On parle de lifestyle mais c’est presque une philosophie parce que tout ça est très intellectuel. Tout se passe dans la tête. Le mental est au centre du processus. Ensuite, au fil de l’évolution, on apprend beaucoup de choses sur le corps humain et son fonctionnement. C’est une vraie science qui permet au final de se sentir puissant, de maîtriser son corps et d’être vivant tout simplement !

9/ Quels sont tes prochaines échéances et ambitions ?
ME : La prochaine échéance c’est le Grand Prix Caribéen aux Bermudes très prochainement où j’espère gagner la carte PRO. J’avoue que ça me plairait beaucoup pour le symbole de l’obtenir lors d’une épreuve tenue dans la Caraïbe.
Si jamais je ne l’obtiens pas, parce que ce n’est pas facile, la prochaine Pro Qualifier française à lieu fin septembre 2022 à Lille. Et éventuellement, si je n’ai pas la carte Pro, j’irai peut-être à l’Olympia amateur au Portugal en Juillet 2022. A défaut d’accès à l’Olympia Pro, je pourrais quand même participer à l’épreuve amateur qui est tout aussi prestigieuse.
10/ Si tu devais transmettre un message aux femmes qui nous lisent et qui ont du mal à se lancer dans la pratique sportive ou à trouver une régularité ?
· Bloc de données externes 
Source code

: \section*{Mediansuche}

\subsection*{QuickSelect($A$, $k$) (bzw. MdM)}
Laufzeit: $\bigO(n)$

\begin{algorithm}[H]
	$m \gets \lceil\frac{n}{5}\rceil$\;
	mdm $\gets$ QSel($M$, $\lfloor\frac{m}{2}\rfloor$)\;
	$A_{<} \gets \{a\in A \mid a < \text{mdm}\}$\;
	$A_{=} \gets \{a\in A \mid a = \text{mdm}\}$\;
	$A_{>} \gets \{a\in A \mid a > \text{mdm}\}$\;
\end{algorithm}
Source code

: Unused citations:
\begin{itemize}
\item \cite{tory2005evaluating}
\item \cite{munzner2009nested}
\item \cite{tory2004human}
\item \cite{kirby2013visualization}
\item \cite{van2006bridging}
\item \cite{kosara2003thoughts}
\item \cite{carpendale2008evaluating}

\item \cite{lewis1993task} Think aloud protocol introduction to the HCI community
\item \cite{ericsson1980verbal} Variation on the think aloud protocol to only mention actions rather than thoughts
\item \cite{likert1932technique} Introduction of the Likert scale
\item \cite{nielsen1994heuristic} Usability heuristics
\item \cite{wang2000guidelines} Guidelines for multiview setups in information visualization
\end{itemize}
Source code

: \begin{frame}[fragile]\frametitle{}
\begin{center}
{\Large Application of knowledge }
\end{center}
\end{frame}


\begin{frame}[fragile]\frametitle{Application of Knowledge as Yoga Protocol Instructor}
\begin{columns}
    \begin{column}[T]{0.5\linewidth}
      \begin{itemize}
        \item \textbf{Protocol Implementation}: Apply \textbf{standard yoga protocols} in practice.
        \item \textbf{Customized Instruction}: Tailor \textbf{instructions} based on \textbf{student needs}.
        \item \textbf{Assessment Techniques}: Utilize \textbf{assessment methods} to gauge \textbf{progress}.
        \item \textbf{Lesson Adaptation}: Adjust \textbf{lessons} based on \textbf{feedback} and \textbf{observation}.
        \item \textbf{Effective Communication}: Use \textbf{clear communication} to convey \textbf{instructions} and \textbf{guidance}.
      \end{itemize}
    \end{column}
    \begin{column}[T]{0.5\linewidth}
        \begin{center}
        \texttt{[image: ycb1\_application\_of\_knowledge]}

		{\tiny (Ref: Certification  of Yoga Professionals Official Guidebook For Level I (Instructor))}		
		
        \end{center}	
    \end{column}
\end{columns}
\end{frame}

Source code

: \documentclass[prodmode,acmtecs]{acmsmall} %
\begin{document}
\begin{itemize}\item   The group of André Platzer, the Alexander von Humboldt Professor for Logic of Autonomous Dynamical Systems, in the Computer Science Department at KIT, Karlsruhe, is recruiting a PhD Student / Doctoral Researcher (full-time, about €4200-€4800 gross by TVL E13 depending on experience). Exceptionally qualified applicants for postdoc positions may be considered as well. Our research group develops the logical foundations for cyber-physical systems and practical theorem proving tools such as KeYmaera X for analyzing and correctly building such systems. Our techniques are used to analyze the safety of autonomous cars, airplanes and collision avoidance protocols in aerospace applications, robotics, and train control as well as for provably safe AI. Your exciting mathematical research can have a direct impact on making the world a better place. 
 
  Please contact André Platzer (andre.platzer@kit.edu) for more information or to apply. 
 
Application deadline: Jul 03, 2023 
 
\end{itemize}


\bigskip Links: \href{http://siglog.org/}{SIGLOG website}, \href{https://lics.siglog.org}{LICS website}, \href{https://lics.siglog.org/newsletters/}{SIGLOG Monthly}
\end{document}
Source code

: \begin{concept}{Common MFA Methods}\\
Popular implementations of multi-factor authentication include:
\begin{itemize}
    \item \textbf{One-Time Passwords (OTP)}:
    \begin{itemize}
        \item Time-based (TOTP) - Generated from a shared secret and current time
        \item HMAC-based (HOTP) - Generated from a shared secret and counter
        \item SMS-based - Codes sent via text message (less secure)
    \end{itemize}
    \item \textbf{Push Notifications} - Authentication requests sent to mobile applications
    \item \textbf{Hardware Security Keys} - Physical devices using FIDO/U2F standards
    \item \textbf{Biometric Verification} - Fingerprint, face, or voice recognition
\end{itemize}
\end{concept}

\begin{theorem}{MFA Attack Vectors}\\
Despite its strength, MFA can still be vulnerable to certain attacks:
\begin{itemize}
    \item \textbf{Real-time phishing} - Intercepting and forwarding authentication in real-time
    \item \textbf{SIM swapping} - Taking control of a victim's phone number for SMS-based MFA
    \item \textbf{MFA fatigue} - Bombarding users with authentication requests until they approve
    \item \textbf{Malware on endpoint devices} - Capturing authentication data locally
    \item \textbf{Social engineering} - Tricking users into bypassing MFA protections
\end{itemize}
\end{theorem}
ME : Le meilleur moyen de se mettre au sport ou d’y trouver une régularité c’est de ne pas le faire pour des objectifs uniquement physiques mais vraiment de prendre conscience que la pratique sportive apporte un bien-être psychologique. Ça rend plus forte, on est mieux dans sa tête, on se sent bien et on dort mieux. Et tout ça, ça change vraiment la vie, au-delà de nos fesses, nos cuisses ou nos bras.